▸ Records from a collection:

* * * * * * *

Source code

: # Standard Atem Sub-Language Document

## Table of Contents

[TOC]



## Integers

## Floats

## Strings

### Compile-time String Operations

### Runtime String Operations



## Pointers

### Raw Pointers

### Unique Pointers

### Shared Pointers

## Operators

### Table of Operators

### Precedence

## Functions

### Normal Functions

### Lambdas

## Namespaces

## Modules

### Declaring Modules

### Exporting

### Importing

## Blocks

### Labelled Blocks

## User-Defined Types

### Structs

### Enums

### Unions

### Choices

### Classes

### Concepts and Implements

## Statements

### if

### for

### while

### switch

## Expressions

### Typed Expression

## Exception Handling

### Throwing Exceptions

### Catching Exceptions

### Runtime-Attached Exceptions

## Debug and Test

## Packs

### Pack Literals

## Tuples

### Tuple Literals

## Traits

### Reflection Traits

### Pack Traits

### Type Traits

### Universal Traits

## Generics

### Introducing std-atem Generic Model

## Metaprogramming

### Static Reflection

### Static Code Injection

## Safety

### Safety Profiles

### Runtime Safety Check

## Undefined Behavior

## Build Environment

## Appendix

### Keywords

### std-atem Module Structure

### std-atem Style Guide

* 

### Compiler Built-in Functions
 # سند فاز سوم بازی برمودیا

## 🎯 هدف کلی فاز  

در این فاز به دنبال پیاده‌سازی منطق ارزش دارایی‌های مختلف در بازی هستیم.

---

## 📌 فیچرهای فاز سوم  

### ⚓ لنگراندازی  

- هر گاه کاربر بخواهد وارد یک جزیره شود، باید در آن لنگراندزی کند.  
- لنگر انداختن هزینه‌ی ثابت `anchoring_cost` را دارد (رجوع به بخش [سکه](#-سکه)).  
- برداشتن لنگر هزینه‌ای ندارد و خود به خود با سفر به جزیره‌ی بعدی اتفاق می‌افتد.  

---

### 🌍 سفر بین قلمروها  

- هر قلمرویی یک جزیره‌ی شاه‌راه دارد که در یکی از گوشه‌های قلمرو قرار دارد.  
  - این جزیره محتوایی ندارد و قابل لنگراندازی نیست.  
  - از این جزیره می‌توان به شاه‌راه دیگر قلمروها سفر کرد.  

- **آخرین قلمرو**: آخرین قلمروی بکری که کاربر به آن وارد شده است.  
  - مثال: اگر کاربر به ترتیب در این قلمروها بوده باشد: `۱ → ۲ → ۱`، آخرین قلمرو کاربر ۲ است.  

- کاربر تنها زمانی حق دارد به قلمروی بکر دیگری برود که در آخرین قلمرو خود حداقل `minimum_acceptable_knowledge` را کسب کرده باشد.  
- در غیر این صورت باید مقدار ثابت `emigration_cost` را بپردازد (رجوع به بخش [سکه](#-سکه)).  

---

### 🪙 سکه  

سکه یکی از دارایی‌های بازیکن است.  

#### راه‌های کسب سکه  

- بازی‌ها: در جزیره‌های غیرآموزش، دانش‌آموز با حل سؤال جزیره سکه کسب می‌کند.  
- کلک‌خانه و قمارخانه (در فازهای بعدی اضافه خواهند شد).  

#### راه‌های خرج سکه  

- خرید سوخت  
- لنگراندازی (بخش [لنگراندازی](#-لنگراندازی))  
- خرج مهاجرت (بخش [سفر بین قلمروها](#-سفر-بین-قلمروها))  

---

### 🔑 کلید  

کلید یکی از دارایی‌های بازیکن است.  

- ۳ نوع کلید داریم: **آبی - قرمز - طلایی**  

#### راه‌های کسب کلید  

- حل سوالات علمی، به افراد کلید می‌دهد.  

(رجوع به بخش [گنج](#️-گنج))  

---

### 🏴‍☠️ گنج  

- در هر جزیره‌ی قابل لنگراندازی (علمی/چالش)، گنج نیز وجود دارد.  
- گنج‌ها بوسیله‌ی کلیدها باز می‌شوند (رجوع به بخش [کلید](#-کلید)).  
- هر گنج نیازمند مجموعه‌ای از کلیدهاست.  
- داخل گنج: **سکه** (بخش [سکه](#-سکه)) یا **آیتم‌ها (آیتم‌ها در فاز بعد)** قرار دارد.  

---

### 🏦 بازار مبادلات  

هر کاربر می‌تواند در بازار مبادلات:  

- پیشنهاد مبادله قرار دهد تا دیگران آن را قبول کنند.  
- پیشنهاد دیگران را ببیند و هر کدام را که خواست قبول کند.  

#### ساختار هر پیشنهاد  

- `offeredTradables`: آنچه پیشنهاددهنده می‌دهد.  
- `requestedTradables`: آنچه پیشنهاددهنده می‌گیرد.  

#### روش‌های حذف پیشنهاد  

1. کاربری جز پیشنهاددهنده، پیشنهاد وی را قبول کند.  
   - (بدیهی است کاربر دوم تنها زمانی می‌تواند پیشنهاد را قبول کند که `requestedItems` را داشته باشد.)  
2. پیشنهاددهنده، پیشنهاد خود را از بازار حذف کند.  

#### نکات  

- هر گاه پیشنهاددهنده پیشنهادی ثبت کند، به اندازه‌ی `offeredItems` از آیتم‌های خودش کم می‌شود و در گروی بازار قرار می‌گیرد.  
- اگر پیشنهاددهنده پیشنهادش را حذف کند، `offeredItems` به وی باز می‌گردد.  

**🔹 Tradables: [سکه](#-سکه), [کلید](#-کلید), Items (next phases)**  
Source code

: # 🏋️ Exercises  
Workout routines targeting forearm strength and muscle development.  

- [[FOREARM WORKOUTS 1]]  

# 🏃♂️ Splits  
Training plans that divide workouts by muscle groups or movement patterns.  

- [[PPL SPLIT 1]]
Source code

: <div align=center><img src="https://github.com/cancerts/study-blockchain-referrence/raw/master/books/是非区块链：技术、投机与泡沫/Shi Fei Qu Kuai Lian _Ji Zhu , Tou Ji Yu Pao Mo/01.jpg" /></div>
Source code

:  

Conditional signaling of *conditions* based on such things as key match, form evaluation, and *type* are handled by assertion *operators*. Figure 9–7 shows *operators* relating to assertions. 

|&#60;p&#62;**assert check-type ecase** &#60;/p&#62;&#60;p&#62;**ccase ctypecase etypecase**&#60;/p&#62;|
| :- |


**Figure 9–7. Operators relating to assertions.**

* * * * * * *

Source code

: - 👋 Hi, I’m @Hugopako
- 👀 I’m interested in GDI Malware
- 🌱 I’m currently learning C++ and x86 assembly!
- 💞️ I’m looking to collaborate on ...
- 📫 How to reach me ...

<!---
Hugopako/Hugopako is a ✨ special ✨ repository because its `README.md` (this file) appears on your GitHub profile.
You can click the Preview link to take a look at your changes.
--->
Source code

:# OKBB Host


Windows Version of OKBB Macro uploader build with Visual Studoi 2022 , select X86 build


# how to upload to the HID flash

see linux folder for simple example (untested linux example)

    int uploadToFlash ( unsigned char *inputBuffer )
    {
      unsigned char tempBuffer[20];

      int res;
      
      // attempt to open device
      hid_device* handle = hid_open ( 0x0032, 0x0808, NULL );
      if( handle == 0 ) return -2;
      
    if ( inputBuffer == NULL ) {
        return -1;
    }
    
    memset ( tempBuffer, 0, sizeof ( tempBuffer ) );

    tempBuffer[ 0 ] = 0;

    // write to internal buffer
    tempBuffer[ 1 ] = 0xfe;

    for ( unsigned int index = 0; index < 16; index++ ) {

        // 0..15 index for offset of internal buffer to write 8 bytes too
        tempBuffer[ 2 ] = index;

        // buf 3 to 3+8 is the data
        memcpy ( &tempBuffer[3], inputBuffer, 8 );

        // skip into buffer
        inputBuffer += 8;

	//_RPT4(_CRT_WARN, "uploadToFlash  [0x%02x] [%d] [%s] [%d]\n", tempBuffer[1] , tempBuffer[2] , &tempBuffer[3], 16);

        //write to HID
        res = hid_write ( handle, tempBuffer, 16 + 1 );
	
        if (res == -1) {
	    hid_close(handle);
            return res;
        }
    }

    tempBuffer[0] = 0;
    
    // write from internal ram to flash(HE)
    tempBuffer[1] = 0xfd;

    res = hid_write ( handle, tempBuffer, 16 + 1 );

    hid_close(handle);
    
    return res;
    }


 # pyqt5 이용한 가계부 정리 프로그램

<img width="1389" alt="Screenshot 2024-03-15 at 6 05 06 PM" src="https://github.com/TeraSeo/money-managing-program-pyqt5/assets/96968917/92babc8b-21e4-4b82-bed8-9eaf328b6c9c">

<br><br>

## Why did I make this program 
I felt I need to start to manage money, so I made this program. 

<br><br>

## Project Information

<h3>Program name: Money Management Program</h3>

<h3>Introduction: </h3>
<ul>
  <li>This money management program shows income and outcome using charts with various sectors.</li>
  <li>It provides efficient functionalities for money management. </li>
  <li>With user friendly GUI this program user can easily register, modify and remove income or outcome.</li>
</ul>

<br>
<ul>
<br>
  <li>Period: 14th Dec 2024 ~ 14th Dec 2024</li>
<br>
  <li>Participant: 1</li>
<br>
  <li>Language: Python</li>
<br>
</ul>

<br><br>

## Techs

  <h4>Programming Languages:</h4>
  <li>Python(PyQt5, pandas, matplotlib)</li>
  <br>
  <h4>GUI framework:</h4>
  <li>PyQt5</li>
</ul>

* * * * * * *

▸ WHAT YOU ARE ASKED TO DO: Could you restate, word for word, the lines above from the one with "- گنج‌ها بوسیله‌ی" to the one with "relating to assertions.**", both included?

▸ SOLUTION FOR THIS PROBLEM:
- گنج‌ها بوسیله‌ی کلیدها باز می‌شوند (رجوع به بخش [کلید](#-کلید)).  
- هر گنج نیازمند مجموعه‌ای از کلیدهاست.  
- داخل گنج: **سکه** (بخش [سکه](#-سکه)) یا **آیتم‌ها (آیتم‌ها در فاز بعد)** قرار دارد.  

---

### 🏦 بازار مبادلات  

هر کاربر می‌تواند در بازار مبادلات:  

- پیشنهاد مبادله قرار دهد تا دیگران آن را قبول کنند.  
- پیشنهاد دیگران را ببیند و هر کدام را که خواست قبول کند.  

#### ساختار هر پیشنهاد  

- `offeredTradables`: آنچه پیشنهاددهنده می‌دهد.  
- `requestedTradables`: آنچه پیشنهاددهنده می‌گیرد.  

#### روش‌های حذف پیشنهاد  

1. کاربری جز پیشنهاددهنده، پیشنهاد وی را قبول کند.  
   - (بدیهی است کاربر دوم تنها زمانی می‌تواند پیشنهاد را قبول کند که `requestedItems` را داشته باشد.)  
2. پیشنهاددهنده، پیشنهاد خود را از بازار حذف کند.  

#### نکات  

- هر گاه پیشنهاددهنده پیشنهادی ثبت کند، به اندازه‌ی `offeredItems` از آیتم‌های خودش کم می‌شود و در گروی بازار قرار می‌گیرد.  
- اگر پیشنهاددهنده پیشنهادش را حذف کند، `offeredItems` به وی باز می‌گردد.  

**🔹 Tradables: [سکه](#-سکه), [کلید](#-کلید), Items (next phases)**  
Source code

: # 🏋️ Exercises  
Workout routines targeting forearm strength and muscle development.  

- [[FOREARM WORKOUTS 1]]  

# 🏃♂️ Splits  
Training plans that divide workouts by muscle groups or movement patterns.  

- [[PPL SPLIT 1]]
Source code

: <div align=center><img src="https://github.com/cancerts/study-blockchain-referrence/raw/master/books/是非区块链：技术、投机与泡沫/Shi Fei Qu Kuai Lian _Ji Zhu , Tou Ji Yu Pao Mo/01.jpg" /></div>
Source code

:  

Conditional signaling of *conditions* based on such things as key match, form evaluation, and *type* are handled by assertion *operators*. Figure 9–7 shows *operators* relating to assertions. 

|&#60;p&#62;**assert check-type ecase** &#60;/p&#62;&#60;p&#62;**ccase ctypecase etypecase**&#60;/p&#62;|
| :- |


**Figure 9–7. Operators relating to assertions.**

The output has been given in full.